Saved entries
------------------------------------------------
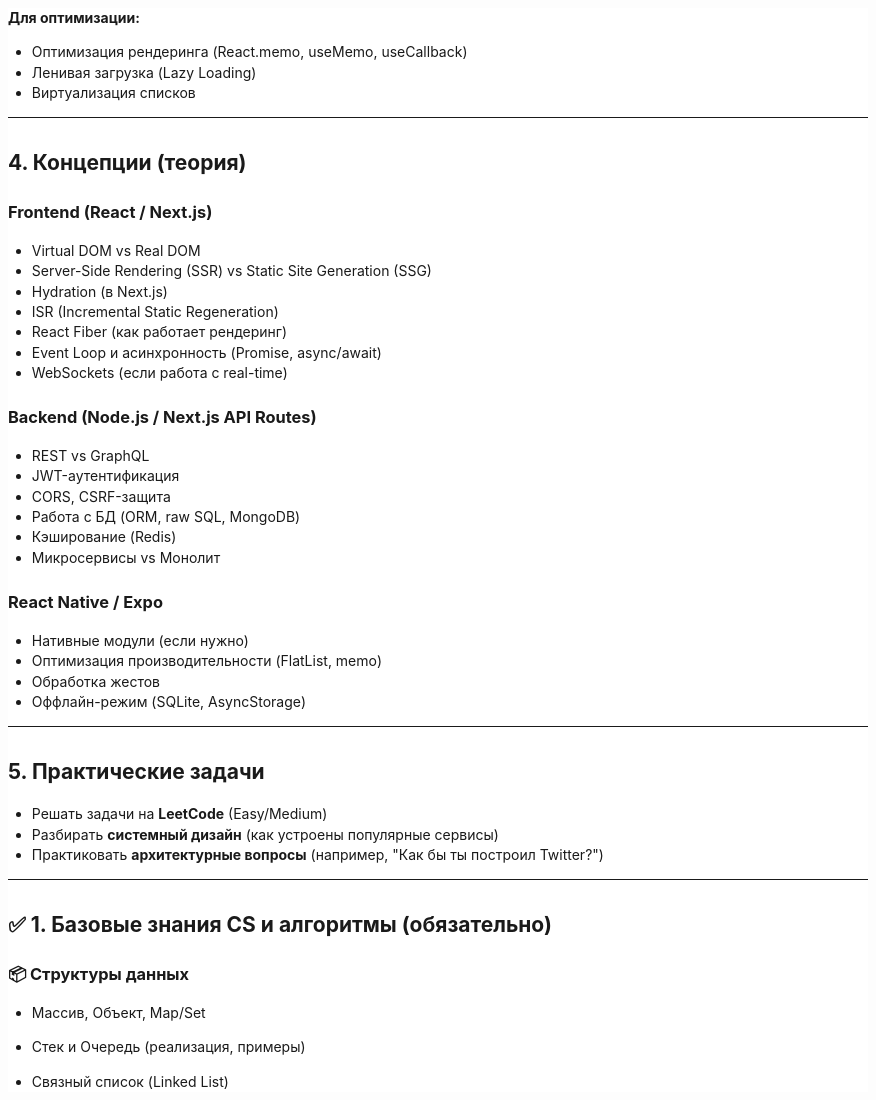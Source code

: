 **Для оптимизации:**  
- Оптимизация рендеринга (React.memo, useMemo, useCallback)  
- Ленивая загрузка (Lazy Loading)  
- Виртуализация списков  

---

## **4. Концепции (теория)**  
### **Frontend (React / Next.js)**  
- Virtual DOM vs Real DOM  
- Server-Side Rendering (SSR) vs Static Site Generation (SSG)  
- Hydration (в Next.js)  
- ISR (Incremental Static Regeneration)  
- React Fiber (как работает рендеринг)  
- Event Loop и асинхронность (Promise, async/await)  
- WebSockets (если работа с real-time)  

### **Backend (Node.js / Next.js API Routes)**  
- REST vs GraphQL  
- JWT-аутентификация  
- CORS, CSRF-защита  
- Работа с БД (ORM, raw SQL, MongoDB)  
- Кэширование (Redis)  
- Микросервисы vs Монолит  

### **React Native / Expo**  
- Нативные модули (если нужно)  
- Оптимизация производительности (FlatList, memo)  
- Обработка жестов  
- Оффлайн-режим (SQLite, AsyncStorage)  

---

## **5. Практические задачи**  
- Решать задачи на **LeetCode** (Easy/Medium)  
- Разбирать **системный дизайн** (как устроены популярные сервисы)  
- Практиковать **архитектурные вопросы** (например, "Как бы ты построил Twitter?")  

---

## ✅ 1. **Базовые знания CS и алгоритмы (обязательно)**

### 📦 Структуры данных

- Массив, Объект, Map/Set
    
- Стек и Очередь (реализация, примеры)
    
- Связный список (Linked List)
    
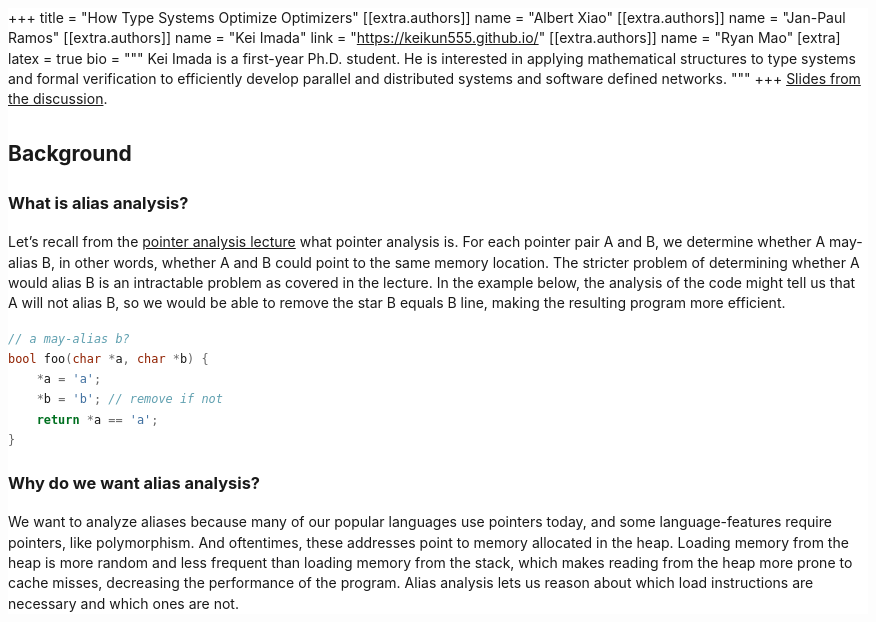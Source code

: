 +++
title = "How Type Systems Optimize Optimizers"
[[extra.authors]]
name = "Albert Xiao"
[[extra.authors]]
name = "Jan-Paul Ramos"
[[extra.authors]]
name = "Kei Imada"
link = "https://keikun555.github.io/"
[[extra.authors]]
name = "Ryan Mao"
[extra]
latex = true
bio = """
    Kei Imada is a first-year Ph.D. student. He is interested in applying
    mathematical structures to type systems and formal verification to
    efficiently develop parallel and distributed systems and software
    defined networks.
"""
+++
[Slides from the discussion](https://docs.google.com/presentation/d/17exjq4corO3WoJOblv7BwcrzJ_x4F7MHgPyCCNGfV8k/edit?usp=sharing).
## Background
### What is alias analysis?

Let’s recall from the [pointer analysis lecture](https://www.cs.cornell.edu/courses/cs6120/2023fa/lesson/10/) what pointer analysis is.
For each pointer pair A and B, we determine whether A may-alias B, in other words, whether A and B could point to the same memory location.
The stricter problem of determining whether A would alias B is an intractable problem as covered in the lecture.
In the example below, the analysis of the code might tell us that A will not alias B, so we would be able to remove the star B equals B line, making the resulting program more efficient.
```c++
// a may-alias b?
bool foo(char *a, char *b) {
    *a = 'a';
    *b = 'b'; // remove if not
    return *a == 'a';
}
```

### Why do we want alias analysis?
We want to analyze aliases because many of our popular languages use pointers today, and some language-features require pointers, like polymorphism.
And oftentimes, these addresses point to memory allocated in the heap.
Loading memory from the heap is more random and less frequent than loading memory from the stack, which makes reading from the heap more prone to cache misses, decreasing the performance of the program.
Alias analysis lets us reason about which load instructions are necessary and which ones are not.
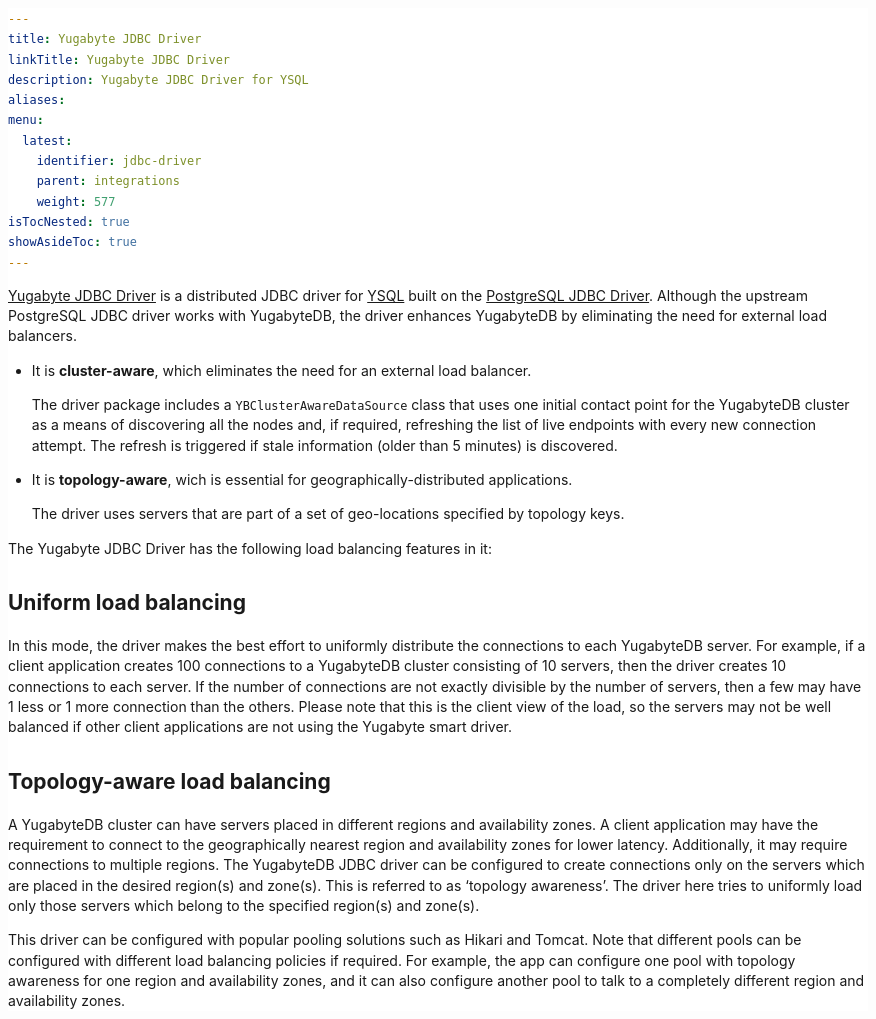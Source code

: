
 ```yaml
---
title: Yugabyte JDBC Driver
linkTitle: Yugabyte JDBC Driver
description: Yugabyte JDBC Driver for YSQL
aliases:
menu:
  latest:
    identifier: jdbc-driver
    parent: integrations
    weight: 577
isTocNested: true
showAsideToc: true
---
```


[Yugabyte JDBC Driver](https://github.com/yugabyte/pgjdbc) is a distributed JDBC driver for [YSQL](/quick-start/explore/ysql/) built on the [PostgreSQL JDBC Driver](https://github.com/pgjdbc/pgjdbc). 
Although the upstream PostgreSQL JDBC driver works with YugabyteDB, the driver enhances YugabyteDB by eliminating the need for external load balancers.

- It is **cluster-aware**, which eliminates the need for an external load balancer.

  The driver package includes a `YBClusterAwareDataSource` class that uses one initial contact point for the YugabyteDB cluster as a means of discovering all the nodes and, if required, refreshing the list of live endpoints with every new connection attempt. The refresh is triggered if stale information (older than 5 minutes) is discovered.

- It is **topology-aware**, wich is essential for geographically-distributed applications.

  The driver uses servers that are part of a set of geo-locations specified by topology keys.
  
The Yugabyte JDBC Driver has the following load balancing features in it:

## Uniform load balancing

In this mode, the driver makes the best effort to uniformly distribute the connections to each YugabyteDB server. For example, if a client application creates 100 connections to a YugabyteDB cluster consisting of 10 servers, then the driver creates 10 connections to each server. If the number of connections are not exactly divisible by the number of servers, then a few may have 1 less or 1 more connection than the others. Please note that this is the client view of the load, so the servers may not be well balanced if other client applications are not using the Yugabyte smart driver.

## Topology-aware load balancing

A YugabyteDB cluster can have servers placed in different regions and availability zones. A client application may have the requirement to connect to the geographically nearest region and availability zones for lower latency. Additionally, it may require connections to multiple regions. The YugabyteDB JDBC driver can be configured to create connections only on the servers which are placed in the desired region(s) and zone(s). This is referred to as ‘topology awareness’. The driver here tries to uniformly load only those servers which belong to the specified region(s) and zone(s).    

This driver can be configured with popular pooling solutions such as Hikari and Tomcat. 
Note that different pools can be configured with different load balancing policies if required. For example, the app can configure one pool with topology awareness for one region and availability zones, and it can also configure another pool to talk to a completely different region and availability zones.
------------------------------------------------
Exercise requirements
What you should return is the exact text of every line from the top of the entries through the line with "mathematical structures to", pictures removed.

Exercise answer
Source code

: **Для оптимизации:**  
- Оптимизация рендеринга (React.memo, useMemo, useCallback)  
- Ленивая загрузка (Lazy Loading)  
- Виртуализация списков  

---

## **4. Концепции (теория)**  
### **Frontend (React / Next.js)**  
- Virtual DOM vs Real DOM  
- Server-Side Rendering (SSR) vs Static Site Generation (SSG)  
- Hydration (в Next.js)  
- ISR (Incremental Static Regeneration)  
- React Fiber (как работает рендеринг)  
- Event Loop и асинхронность (Promise, async/await)  
- WebSockets (если работа с real-time)  

### **Backend (Node.js / Next.js API Routes)**  
- REST vs GraphQL  
- JWT-аутентификация  
- CORS, CSRF-защита  
- Работа с БД (ORM, raw SQL, MongoDB)  
- Кэширование (Redis)  
- Микросервисы vs Монолит  

### **React Native / Expo**  
- Нативные модули (если нужно)  
- Оптимизация производительности (FlatList, memo)  
- Обработка жестов  
- Оффлайн-режим (SQLite, AsyncStorage)  

---

## **5. Практические задачи**  
- Решать задачи на **LeetCode** (Easy/Medium)  
- Разбирать **системный дизайн** (как устроены популярные сервисы)  
- Практиковать **архитектурные вопросы** (например, "Как бы ты построил Twitter?")  

---

## ✅ 1. **Базовые знания CS и алгоритмы (обязательно)**

### 📦 Структуры данных

- Массив, Объект, Map/Set
    
- Стек и Очередь (реализация, примеры)
    
- Связный список (Linked List)
    
Source code

: +++
title = "How Type Systems Optimize Optimizers"
[[extra.authors]]
name = "Albert Xiao"
[[extra.authors]]
name = "Jan-Paul Ramos"
[[extra.authors]]
name = "Kei Imada"
link = "https://keikun555.github.io/"
[[extra.authors]]
name = "Ryan Mao"
[extra]
latex = true
bio = """
    Kei Imada is a first-year Ph.D. student. He is interested in applying
    mathematical structures to type systems and formal verification to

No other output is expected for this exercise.